**WHAT IS NEEDED**: Read the records below and report each line in which "zeppelin" occurs.

**RECORDS FOR THE TASK**:
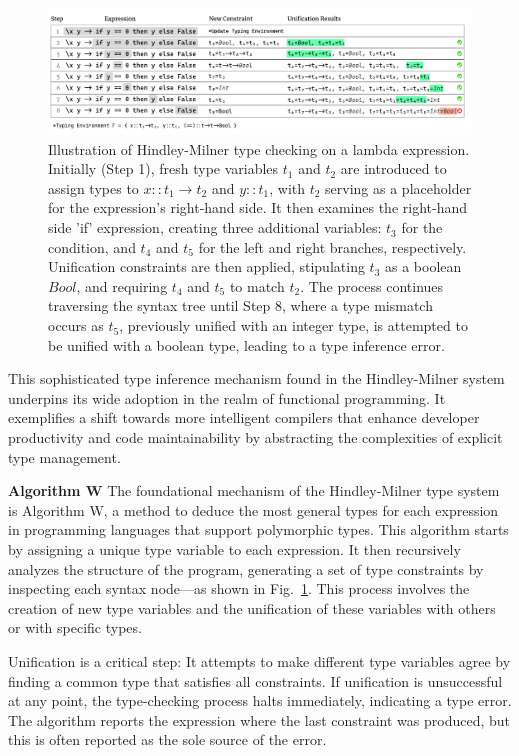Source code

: \begin{figure}[hbt]
    \centering    \includegraphics[width=\linewidth]{HindleyMilner}
    \caption[Illustration of Hindley-Milner type checking on a lambda expression]{
      \label{fig:hindley-milner}
      Illustration of Hindley-Milner type checking on a lambda expression. Initially (Step 1), fresh type variables $t_1$  and $ t_2 $ are introduced to assign types to $x :: t_1 \to t_2$ and $y :: t_1$, with $ t_2$ serving as a placeholder for the expression’s right-hand side. It then examines the right-hand side 'if' expression, creating three additional variables: $t_3$ for the condition, and $t_4$ and $t_5$ for the left and right branches, respectively. Unification constraints are then applied, stipulating $t_3$ as a boolean $Bool$, and requiring $t_4$ and $t_5$ to match $t_2$. The process continues traversing the syntax tree until Step 8, where a type mismatch occurs as $t_5$, previously unified with an integer type, is attempted to be unified with a boolean type, leading to a type inference error.
       }
\end{figure}

This sophisticated type inference mechanism found in the Hindley-Milner system underpins its wide adoption in the realm of functional programming. It exemplifies a shift towards more intelligent compilers that enhance developer productivity and code maintainability by abstracting the complexities of explicit type management.

\textbf{Algorithm W}  The foundational mechanism of the Hindley-Milner type system is Algorithm W, a method to deduce the most general types for each expression in programming languages that support polymorphic types. This algorithm starts by assigning a unique type variable to each expression. It then recursively analyzes the structure of the program, generating a set of type constraints by inspecting each syntax node—as shown in Fig.~\ref{fig:hindley-milner}. This process involves the creation of new type variables and the unification of these variables with others or with specific types.

Unification is a critical step: It attempts to make different type variables agree by finding a common type that satisfies all constraints. If unification is unsuccessful at any point, the type-checking process halts immediately, indicating a type error. The algorithm reports the expression where the last constraint was produced, but this is often reported as the sole source of the error.

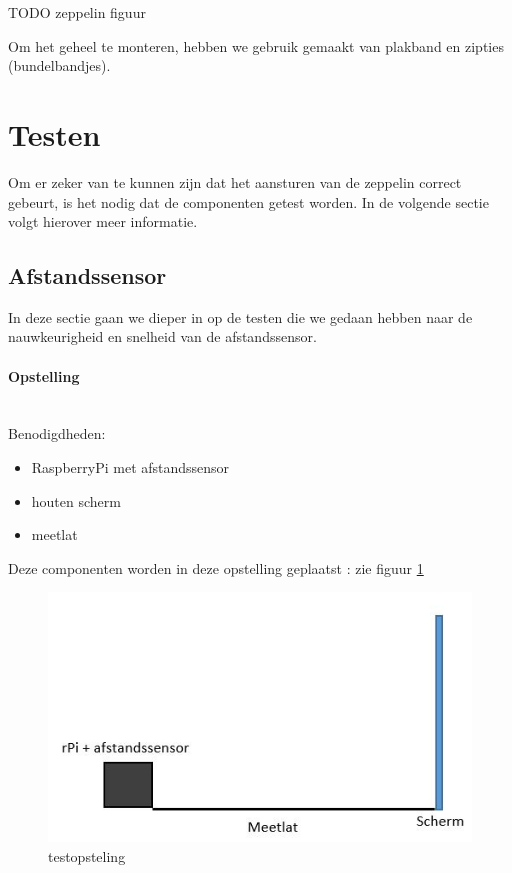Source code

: \documentclass[eind]{penoverslag}
\begin{document}
TODO zeppelin figuur

Om het geheel te monteren, hebben we gebruik gemaakt van plakband en zipties (bundelbandjes). 



\section{Testen}

Om er zeker van te kunnen zijn dat het aansturen van de zeppelin correct gebeurt, is het nodig dat de componenten getest worden. In de volgende sectie volgt hierover meer informatie. \\
\subsection{Afstandssensor}

In deze sectie gaan we dieper in op de testen die we gedaan hebben naar de nauwkeurigheid en snelheid van de afstandssensor.

\paragraph{Opstelling} ~\\ 
Benodigdheden:
\begin{itemize}
	\item RaspberryPi met afstandssensor
	\item houten scherm
	\item meetlat
\end{itemize}
Deze componenten worden in deze opstelling geplaatst : zie figuur \ref{opstelling}

\begin{figure}[ht!]%
\centering
\includegraphics[scale=0.6]{opstelling.jpg}%
\caption{testopsteling}%
\label{opstelling}%
\end{figure}
\end{document}
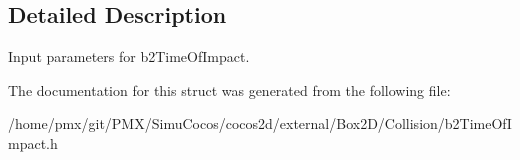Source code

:\subsection{Detailed Description}
Input parameters for b2\+Time\+Of\+Impact. 

The documentation for this struct was generated from the following file\+:\begin{DoxyCompactItemize}
\item 
/home/pmx/git/\+P\+M\+X/\+Simu\+Cocos/cocos2d/external/\+Box2\+D/\+Collision/b2\+Time\+Of\+Impact.\+h\end{DoxyCompactItemize}
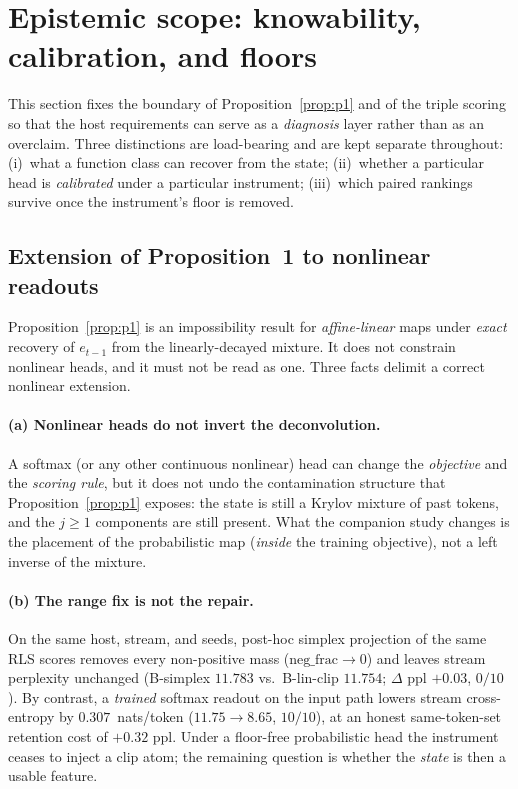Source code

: \documentclass[preprint,12pt]{elsarticle}
\begin{document}
\section{Epistemic scope: knowability, calibration, and floors}
\label{sec:epi}

This section fixes the boundary of Proposition~\ref{prop:p1} and of the
triple scoring so that the host requirements can serve as a
\emph{diagnosis} layer rather than as an overclaim. Three distinctions
are load-bearing and are kept separate throughout: (i)~what a function
class can recover from the state; (ii)~whether a particular head is
\emph{calibrated} under a particular instrument; (iii)~which paired
rankings survive once the instrument's floor is removed.

\subsection{Extension of Proposition~1 to nonlinear readouts}
\label{sec:p1nl}

Proposition~\ref{prop:p1} is an impossibility result for
\emph{affine-linear} maps under \emph{exact} recovery of
$e_{t-1}$ from the linearly-decayed mixture. It does not constrain
nonlinear heads, and it must not be read as one. Three facts delimit a
correct nonlinear extension.

\paragraph{(a) Nonlinear heads do not invert the deconvolution.}
A softmax (or any other continuous nonlinear) head can change the
\emph{objective} and the \emph{scoring rule}, but it does not undo the
contamination structure that Proposition~\ref{prop:p1} exposes: the
state is still a Krylov mixture of past tokens, and the $j\ge 1$
components are still present. What the companion study
\cite{redemf} changes is the placement of the probabilistic map
(\emph{inside} the training objective), not a left inverse of the
mixture.

\paragraph{(b) The range fix is not the repair.}
On the same host, stream, and seeds, post-hoc simplex projection of the
same RLS scores removes every non-positive mass
($\mathrm{neg\_frac}\to 0$) and leaves stream perplexity unchanged
(B-simplex $11.783$ vs.\ B-lin-clip $11.754$; $\Delta$ ppl $+0.03$,
$0/10$). By contrast, a \emph{trained} softmax readout on the input
path lowers stream cross-entropy by $0.307$~nats/token
($11.75\to 8.65$, $10/10$), at an honest same-token-set retention cost
of $+0.32$ ppl. Under a floor-free probabilistic head the instrument
ceases to inject a clip atom; the remaining question is whether the
\emph{state} is then a usable feature.
\end{document}
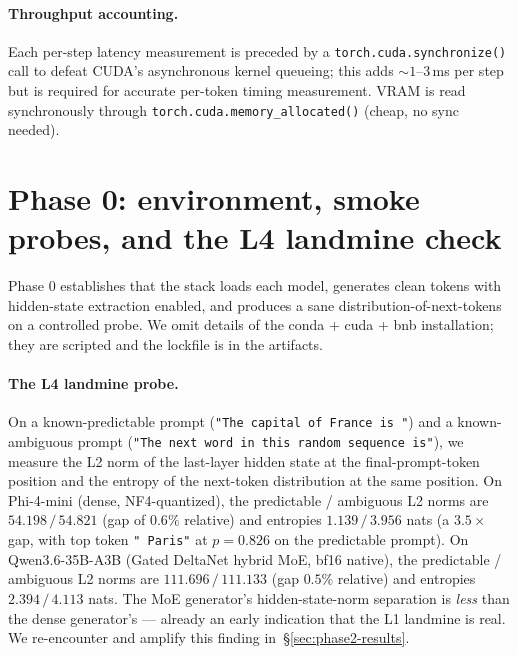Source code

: \documentclass[11pt,letterpaper]{article}
\begin{document}
\paragraph{Throughput accounting.} Each per-step latency measurement is
preceded by a \verb|torch.cuda.synchronize()| call to defeat CUDA's
asynchronous kernel queueing; this adds $\sim 1$--$3$\,ms per step but
is required for accurate per-token timing measurement. VRAM is read
synchronously through \verb|torch.cuda.memory_allocated()| (cheap, no
sync needed).

\section{Phase 0: environment, smoke probes, and the L4 landmine check}
\label{sec:phase0}


Phase 0 establishes that the stack loads each model, generates clean
tokens with hidden-state extraction enabled, and produces a sane
distribution-of-next-tokens on a controlled probe. We omit details
of the conda + cuda + bnb installation; they are scripted and the
lockfile is in the artifacts.

\paragraph{The L4 landmine probe.} On a known-predictable prompt
(\verb|"The capital of France is "|) and a known-ambiguous prompt
(\verb|"The next word in this random sequence is"|), we measure the L2
norm of the last-layer hidden state at the final-prompt-token position
and the entropy of the next-token distribution at the same position.
On Phi-4-mini (dense, NF4-quantized), the
predictable / ambiguous L2 norms are
$54.198 \,/\, 54.821$ (gap of $0.6\%$ relative) and entropies
$1.139 \,/\, 3.956$ nats (a $3.5\times$ gap, with top token
\verb|" Paris"| at $p = 0.826$ on the predictable prompt). On
Qwen3.6-35B-A3B (Gated DeltaNet hybrid MoE, bf16 native), the
predictable / ambiguous L2 norms are $111.696 \,/\, 111.133$ (gap
$0.5\%$ relative) and entropies $2.394 \,/\, 4.113$ nats. The MoE
generator's hidden-state-norm separation is \emph{less} than the dense
generator's — already an early indication that the L1 landmine is real.
We re-encounter and amplify this finding in~\S\ref{sec:phase2-results}.
\end{document}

**TASK RESPONSE**:
TODO zeppelin figuur
Om er zeker van te kunnen zijn dat het aansturen van de zeppelin correct gebeurt, is het nodig dat de componenten getest worden. In de volgende sectie volgt hierover meer informatie. \\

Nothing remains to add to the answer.